While the individual mandate clearly aims to induce the purchase of health insurance, it need not be read to declare that failing to do so is unlawful. Neither the Act nor any other law attaches negative legal consequences to not buying health insurance, beyond requiring a payment to the IRS. The Government agrees with that reading, confirming that if someone chooses to pay rather than obtain health insurance, they have fully complied with the law. Indeed, it is estimated that four million people each year will choose to pay the IRS rather than buy insurance. We would expect Congress to be troubled by that prospect if such conduct were unlawful. That Congress apparently regards such extensive failure to comply with the mandate as tolerable suggests that Congress did not think it was creating four million outlaws. It suggests instead that the shared responsibility payment merely imposes a tax citizens may lawfully choose to pay in lieu of buying health insurance.

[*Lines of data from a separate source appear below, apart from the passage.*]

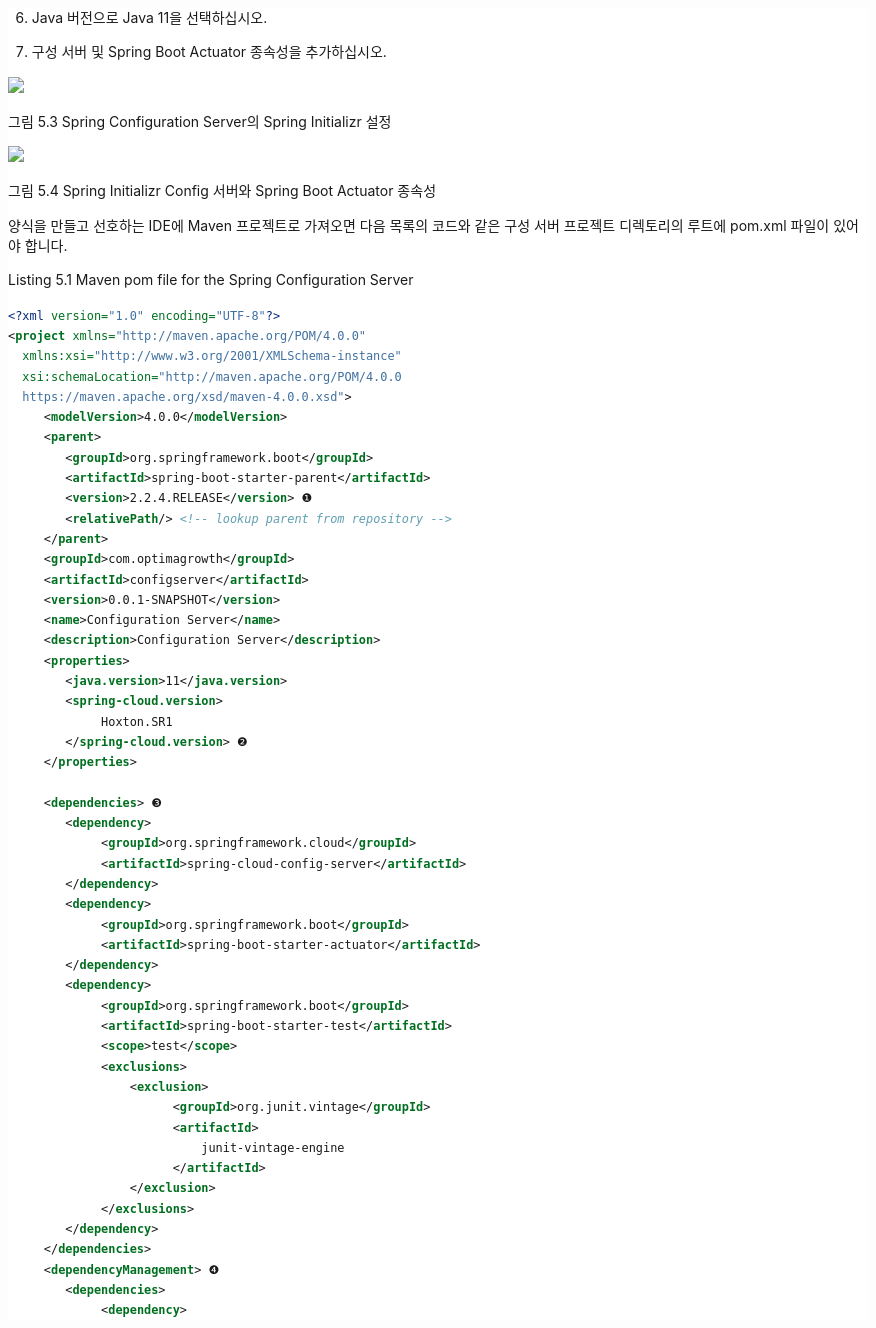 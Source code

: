 6. Java 버전으로 Java 11을 선택하십시오.

7. 구성 서버 및 Spring Boot Actuator 종속성을 추가하십시오.

![](https://learning.oreilly.com/api/v2/epubs/urn:orm:book:9781617296956/files/OEBPS/Images/CH05_F03_Huaylupo.png)

그림 5.3 Spring Configuration Server의 Spring Initializr 설정

![](https://learning.oreilly.com/api/v2/epubs/urn:orm:book:9781617296956/files/OEBPS/Images/CH05_F04_Huaylupo.png)

그림 5.4 Spring Initializr Config 서버와 Spring Boot Actuator 종속성

양식을 만들고 선호하는 IDE에 Maven 프로젝트로 가져오면 다음 목록의 코드와 같은 구성 서버 프로젝트 디렉토리의 루트에 pom.xml 파일이 있어야 합니다.

Listing 5.1 Maven pom file for the Spring Configuration Server
```xml
<?xml version="1.0" encoding="UTF-8"?>
<project xmlns="http://maven.apache.org/POM/4.0.0"   
  xmlns:xsi="http://www.w3.org/2001/XMLSchema-instance"
  xsi:schemaLocation="http://maven.apache.org/POM/4.0.0   
  https://maven.apache.org/xsd/maven-4.0.0.xsd">
     <modelVersion>4.0.0</modelVersion>
     <parent>
        <groupId>org.springframework.boot</groupId>
        <artifactId>spring-boot-starter-parent</artifactId>
        <version>2.2.4.RELEASE</version> ❶
        <relativePath/> <!-- lookup parent from repository -->
     </parent>
     <groupId>com.optimagrowth</groupId>
     <artifactId>configserver</artifactId>
     <version>0.0.1-SNAPSHOT</version>
     <name>Configuration Server</name>
     <description>Configuration Server</description>
     <properties>
        <java.version>11</java.version>
        <spring-cloud.version>
             Hoxton.SR1
        </spring-cloud.version> ❷
     </properties>

     <dependencies> ❸
        <dependency>
             <groupId>org.springframework.cloud</groupId>
             <artifactId>spring-cloud-config-server</artifactId>
        </dependency>
        <dependency>
             <groupId>org.springframework.boot</groupId>
             <artifactId>spring-boot-starter-actuator</artifactId>
        </dependency>
        <dependency>
             <groupId>org.springframework.boot</groupId>
             <artifactId>spring-boot-starter-test</artifactId>
             <scope>test</scope>
             <exclusions>
                 <exclusion>
                       <groupId>org.junit.vintage</groupId>
                       <artifactId>
                           junit-vintage-engine
                       </artifactId>
                 </exclusion>
             </exclusions>
        </dependency>
     </dependencies>
     <dependencyManagement> ❹
        <dependencies>
             <dependency>
```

The court’s decision limited the law’s new Medicaid requirements, preventing the federal government from withholding existing funds from states who choose not to opt-in to the expanded coverage. Justice Ruth Bader Ginsburg filed a concurring opinion joined by Justices Sonia Sotomayor, Stephen Breyer and Elena Kagan. In the concurrence, the justices said they would have upheld the PPACA under the power of Congress in the Commerce Clause [Cornell LII backgrounder], regardless of the individual mandate.

Justices Antonin Scalia, Anthony Kennedy, Clarence Thomas and Samuel Alito entered a dissenting opinion concluding that the PPACA should be struck down in its entirety. The dissenting justices found that the individual mandate was an unconstitutional invasion into the private lives of citizens. In their dissenting opinion, the justices found that the individual mandate provision of the PPACA is not a tax, and is not supported under the Commerce Power:

The Court today decides to save a statute Congress did not write. It rules that what the statute declares to be a requirement with a penalty is instead an option subject to a tax. And it changes the intentionally coercive sanction of a total cut-off of Medicaid funds to a supposedly noncoercive cut-off of only the incremental funds that the Act makes available. The Court regards its strained statutory interpretation as judicial modesty. It is not. It amounts instead to a vast judicial overreaching. It creates a debilitated, inoperable version of health-care regulation that Congress did not enact and the public does not expect. … The Court’s disposition, invented and atextual as it is, does not even have the merit of avoiding constitutional difficulties. It creates them.

Thomas wrote a separate opinion objecting to the court’s interpretation of the Commerce Clause. The court’s decision Thursday resolves the four consolidated cases accepted by the court [JURIST report] in November 2011. Oral arguments [JURIST report] were heard by the court in March.